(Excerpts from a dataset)
[Start of Attachment]

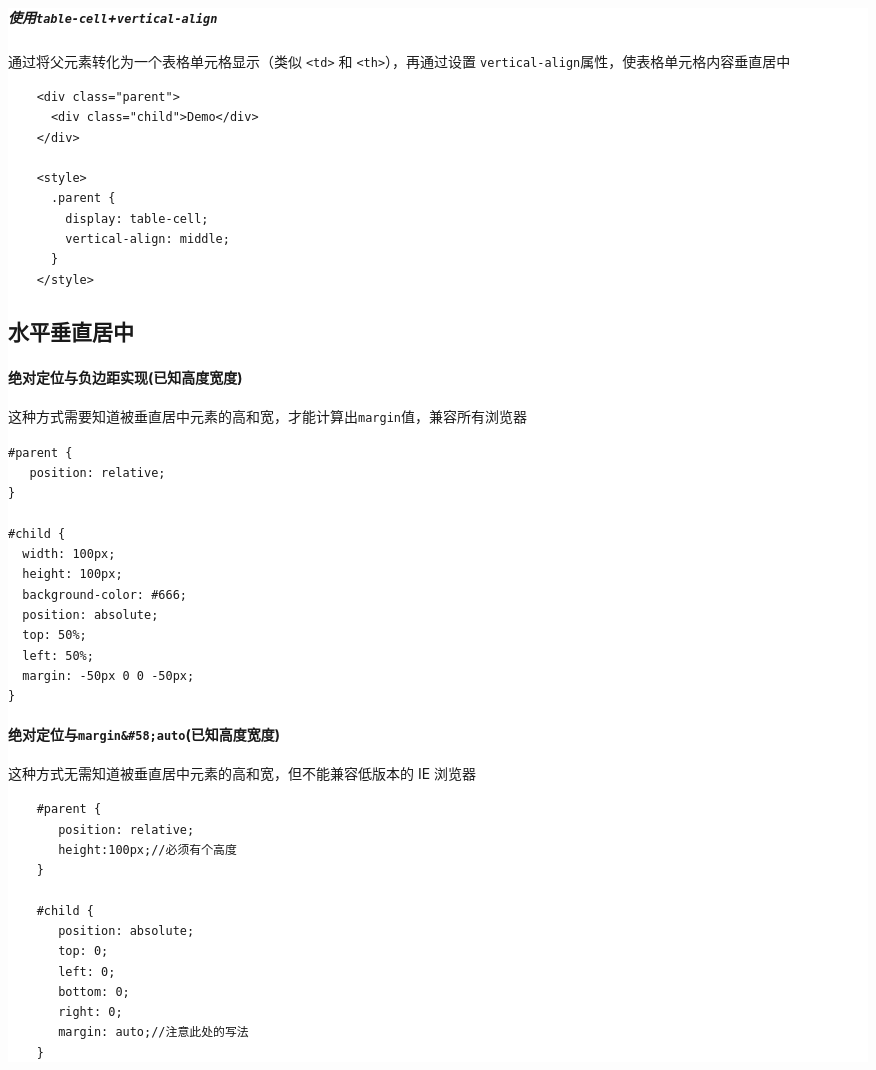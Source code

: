 ##### 使用`table-cell`&#43;`vertical-align`

通过将父元素转化为一个表格单元格显示（类似 `<td>` 和 `<th>`），再通过设置 `vertical-align`属性，使表格单元格内容垂直居中

```
    <div class="parent">
      <div class="child">Demo</div>
    </div>

    <style>
      .parent {
        display: table-cell;
        vertical-align: middle;
      }
    </style>
```

## 水平垂直居中

#### 绝对定位与负边距实现&#40;已知高度宽度&#41;

这种方式需要知道被垂直居中元素的高和宽，才能计算出`margin`值，兼容所有浏览器

```
#parent {
   position: relative;
}

#child {
  width: 100px;
  height: 100px;
  background-color: #666;
  position: absolute;
  top: 50%;
  left: 50%;
  margin: -50px 0 0 -50px;
}
```

#### 绝对定位与`margin&#58;auto`&#40;已知高度宽度&#41;

这种方式无需知道被垂直居中元素的高和宽，但不能兼容低版本的 IE 浏览器

```
    #parent {
       position: relative;
       height:100px;//必须有个高度
    }

    #child {
       position: absolute;
       top: 0;
       left: 0;
       bottom: 0;
       right: 0;
       margin: auto;//注意此处的写法
    }
```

[End of Attachment]

With the pictures removed, copy the data above word for word.

Source code

: ##### 使用`table-cell`&#43;`vertical-align`

通过将父元素转化为一个表格单元格显示（类似 `<td>` 和 `<th>`），再通过设置 `vertical-align`属性，使表格单元格内容垂直居中

```
    <div class="parent">
      <div class="child">Demo</div>
    </div>

    <style>
      .parent {
        display: table-cell;
        vertical-align: middle;
      }
    </style>
```

## 水平垂直居中

#### 绝对定位与负边距实现&#40;已知高度宽度&#41;

这种方式需要知道被垂直居中元素的高和宽，才能计算出`margin`值，兼容所有浏览器

```
#parent {
   position: relative;
}

#child {
  width: 100px;
  height: 100px;
  background-color: #666;
  position: absolute;
  top: 50%;
  left: 50%;
  margin: -50px 0 0 -50px;
}
```

#### 绝对定位与`margin&#58;auto`&#40;已知高度宽度&#41;

这种方式无需知道被垂直居中元素的高和宽，但不能兼容低版本的 IE 浏览器

```
    #parent {
       position: relative;
       height:100px;//必须有个高度
    }

    #child {
       position: absolute;
       top: 0;
       left: 0;
       bottom: 0;
       right: 0;
       margin: auto;//注意此处的写法
    }
```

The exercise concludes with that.